Indulgences will fare no better than being truly penitent…Don’t waste your money.
32) Those who believe that they can be certain of their salvation because they have indulgence letters will be eternally damned, together with their teachers.
Luther is already showing his “Christ alone” attitude and he rightfully warns those who would lead others astray.
33) Men must especially be on guard against those who say that the pope’s pardons are that inestimable gift of God by which man is reconciled to him.
I remember Loyd Bentsen reminding Dan Quayle in the 1988 VP debate, “Senator, you’re no Jack Kennedy.” Well, Luther has his spin. “Mr. Pope, you’re no Jesus Christ.”

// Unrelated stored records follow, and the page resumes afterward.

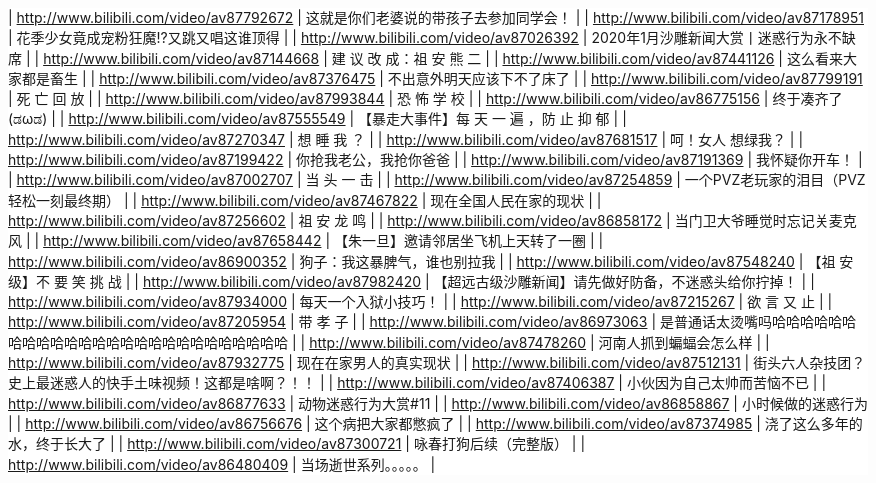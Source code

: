 | http://www.bilibili.com/video/av87792672 | 这就是你们老婆说的带孩子去参加同学会！                                                      |
| http://www.bilibili.com/video/av87178951 | 花季少女竟成宠粉狂魔!?又跳又唱这谁顶得                                                     |
| http://www.bilibili.com/video/av87026392 | 2020年1月沙雕新闻大赏丨迷惑行为永不缺席                                                   |
| http://www.bilibili.com/video/av87144668 | 建 议 改 成：祖   安   熊   二                                                    |
| http://www.bilibili.com/video/av87441126 | 这么看来大家都是畜生                                                               |
| http://www.bilibili.com/video/av87376475 | 不出意外明天应该下不了床了                                                            |
| http://www.bilibili.com/video/av87799191 | 死    亡     回     放                                                       |
| http://www.bilibili.com/video/av87993844 | 恐  怖  学  校                                                               |
| http://www.bilibili.com/video/av86775156 | 终于凑齐了(ಡωಡ)                                                               |
| http://www.bilibili.com/video/av87555549 | 【暴走大事件】每 天 一 遍 ，防 止 抑 郁                                                  |
| http://www.bilibili.com/video/av87270347 | 想 睡 我 ？                                                                  |
| http://www.bilibili.com/video/av87681517 | 呵！女人 想绿我？                                                                |
| http://www.bilibili.com/video/av87199422 | 你抢我老公，我抢你爸爸                                                              |
| http://www.bilibili.com/video/av87191369 | 我怀疑你开车！                                                                  |
| http://www.bilibili.com/video/av87002707 | 当 头 一 击                                                                  |
| http://www.bilibili.com/video/av87254859 | 一个PVZ老玩家的泪目（PVZ轻松一刻最终期）                                                  |
| http://www.bilibili.com/video/av87467822 | 现在全国人民在家的现状                                                              |
| http://www.bilibili.com/video/av87256602 | 祖 安 龙 鸣                                                                  |
| http://www.bilibili.com/video/av86858172 | 当门卫大爷睡觉时忘记关麦克风                                                           |
| http://www.bilibili.com/video/av87658442 | 【朱一旦】邀请邻居坐飞机上天转了一圈                                                       |
| http://www.bilibili.com/video/av86900352 | 狗子：我这暴脾气，谁也别拉我                                                           |
| http://www.bilibili.com/video/av87548240 | 【祖 安 级】不 要 笑 挑 战                                                         |
| http://www.bilibili.com/video/av87982420 | 【超远古级沙雕新闻】请先做好防备，不迷惑头给你拧掉！                                               |
| http://www.bilibili.com/video/av87934000 | 每天一个入狱小技巧！                                                               |
| http://www.bilibili.com/video/av87215267 | 欲 言 又 止                                                                  |
| http://www.bilibili.com/video/av87205954 | 带  孝  子                                                                  |
| http://www.bilibili.com/video/av86973063 | 是普通话太烫嘴吗哈哈哈哈哈哈哈哈哈哈哈哈哈哈哈哈哈哈哈哈哈哈哈哈哈哈                                       |
| http://www.bilibili.com/video/av87478260 | 河南人抓到蝙蝠会怎么样                                                              |
| http://www.bilibili.com/video/av87932775 | 现在在家男人的真实现状                                                              |
| http://www.bilibili.com/video/av87512131 | 街头六人杂技团？史上最迷惑人的快手土味视频！这都是啥啊？！！                                           |
| http://www.bilibili.com/video/av87406387 | 小伙因为自己太帅而苦恼不已                                                            |
| http://www.bilibili.com/video/av86877633 | 动物迷惑行为大赏#11                                                              |
| http://www.bilibili.com/video/av86858867 | 小时候做的迷惑行为                                                                |
| http://www.bilibili.com/video/av86756676 | 这个病把大家都憋疯了                                                               |
| http://www.bilibili.com/video/av87374985 | 浇了这么多年的水，终于长大了                                                           |
| http://www.bilibili.com/video/av87300721 | 咏春打狗后续（完整版）                                                              |
| http://www.bilibili.com/video/av86480409 | 当场逝世系列。。。。。                                                              |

34) For the graces of indulgences are concerned only with the penalties of sacramental satisfaction established by man.
How can manmade religious rules bring eternal blessing? They can’t…
35) They who teach that contrition is not necessary on the part of those who intend to buy souls out of purgatory or to buy confessional privileges preach unchristian doctrine.
Luther still thinks indulgences may be possible with the right attitude. This will soon change.
36) Any truly repentant Christian has a right to full remission of penalty and guilt, even without indulgence letters.
All of our sins are already forgiven on the cross of Jesus. It is just receiving this forgiveness as our own that matters.
37) Any true Christian, whether living or dead, participates in all the blessings of Christ and the church; and this is granted him by God, even without indulgence letters.
With God, “Get Out Of Jail Free” cards are not necessary.
38) Nevertheless, papal remission and blessing are by no means to be disregarded, for they are, as I have said (Thesis 6), the proclamation of the divine remission.
When the pope pronounces blessing he is being an ambassador for God, as any Christian can do.
39) It is very difficult, even for the most learned theologians, at one and the same time to commend to the people the bounty of indulgences and the need of true contrition.
Here we see Luther doing some deep thinking himself on the whole indulgence controversy.
40) A Christian who is truly contrite seeks and loves to pay penalties for his sins; the bounty of indulgences, however, relaxes penalties and causes men to hate them — at least it furnishes occasion for hating them.
“Getting off easy” skews the whole meaning of repentance.